■ Goal of the exercise
Provide only the number of lines in the data below that contain the string "默认实现的是最小堆".

■ Dataset records
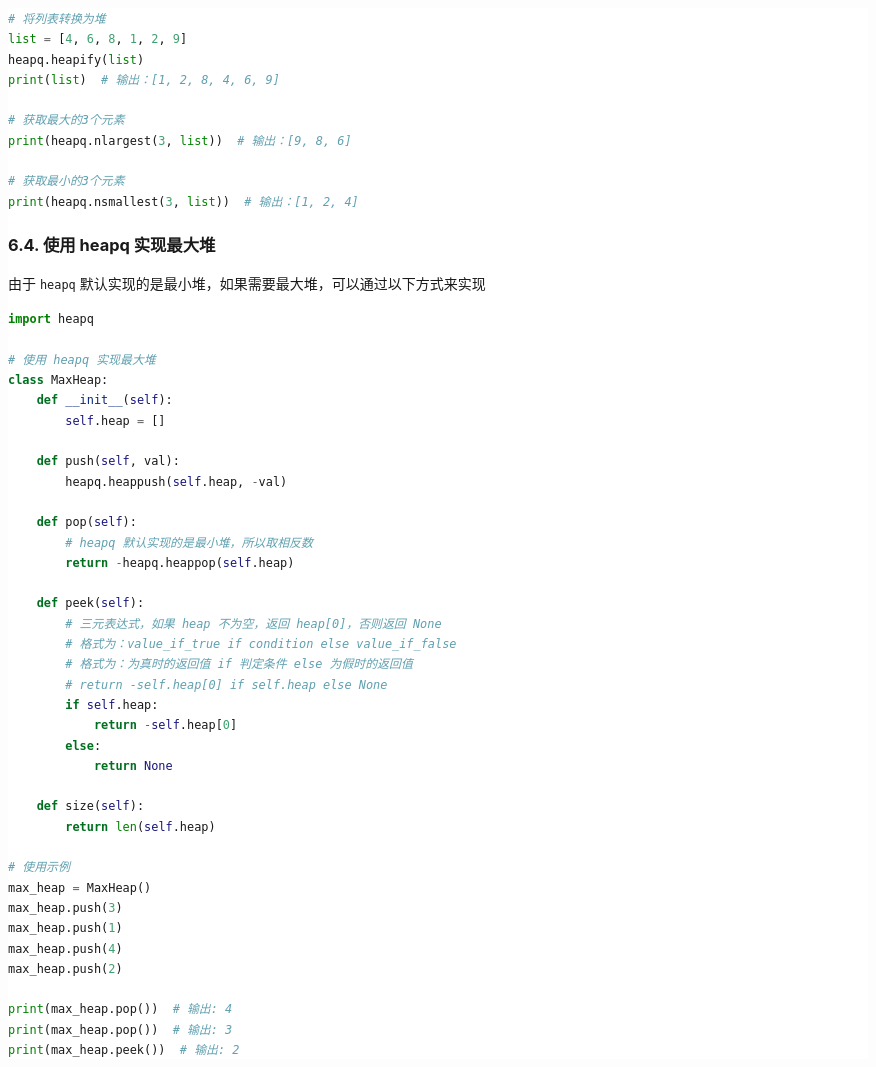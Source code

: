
 ```python
# 将列表转换为堆
list = [4, 6, 8, 1, 2, 9]
heapq.heapify(list)
print(list)  # 输出：[1, 2, 8, 4, 6, 9]

# 获取最大的3个元素
print(heapq.nlargest(3, list))  # 输出：[9, 8, 6]

# 获取最小的3个元素
print(heapq.nsmallest(3, list))  # 输出：[1, 2, 4]
```

### 6.4. 使用 heapq 实现最大堆

由于 `heapq` 默认实现的是最小堆，如果需要最大堆，可以通过以下方式来实现

```python
import heapq

# 使用 heapq 实现最大堆
class MaxHeap:
    def __init__(self):
        self.heap = []

    def push(self, val):
        heapq.heappush(self.heap, -val)

    def pop(self):
        # heapq 默认实现的是最小堆，所以取相反数
        return -heapq.heappop(self.heap)

    def peek(self):
        # 三元表达式，如果 heap 不为空，返回 heap[0]，否则返回 None
        # 格式为：value_if_true if condition else value_if_false
        # 格式为：为真时的返回值 if 判定条件 else 为假时的返回值
        # return -self.heap[0] if self.heap else None
        if self.heap:
            return -self.heap[0]
        else:
            return None

    def size(self):
        return len(self.heap)

# 使用示例
max_heap = MaxHeap()
max_heap.push(3)
max_heap.push(1)
max_heap.push(4)
max_heap.push(2)

print(max_heap.pop())  # 输出: 4
print(max_heap.pop())  # 输出: 3
print(max_heap.peek())  # 输出: 2

```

■ Written response
2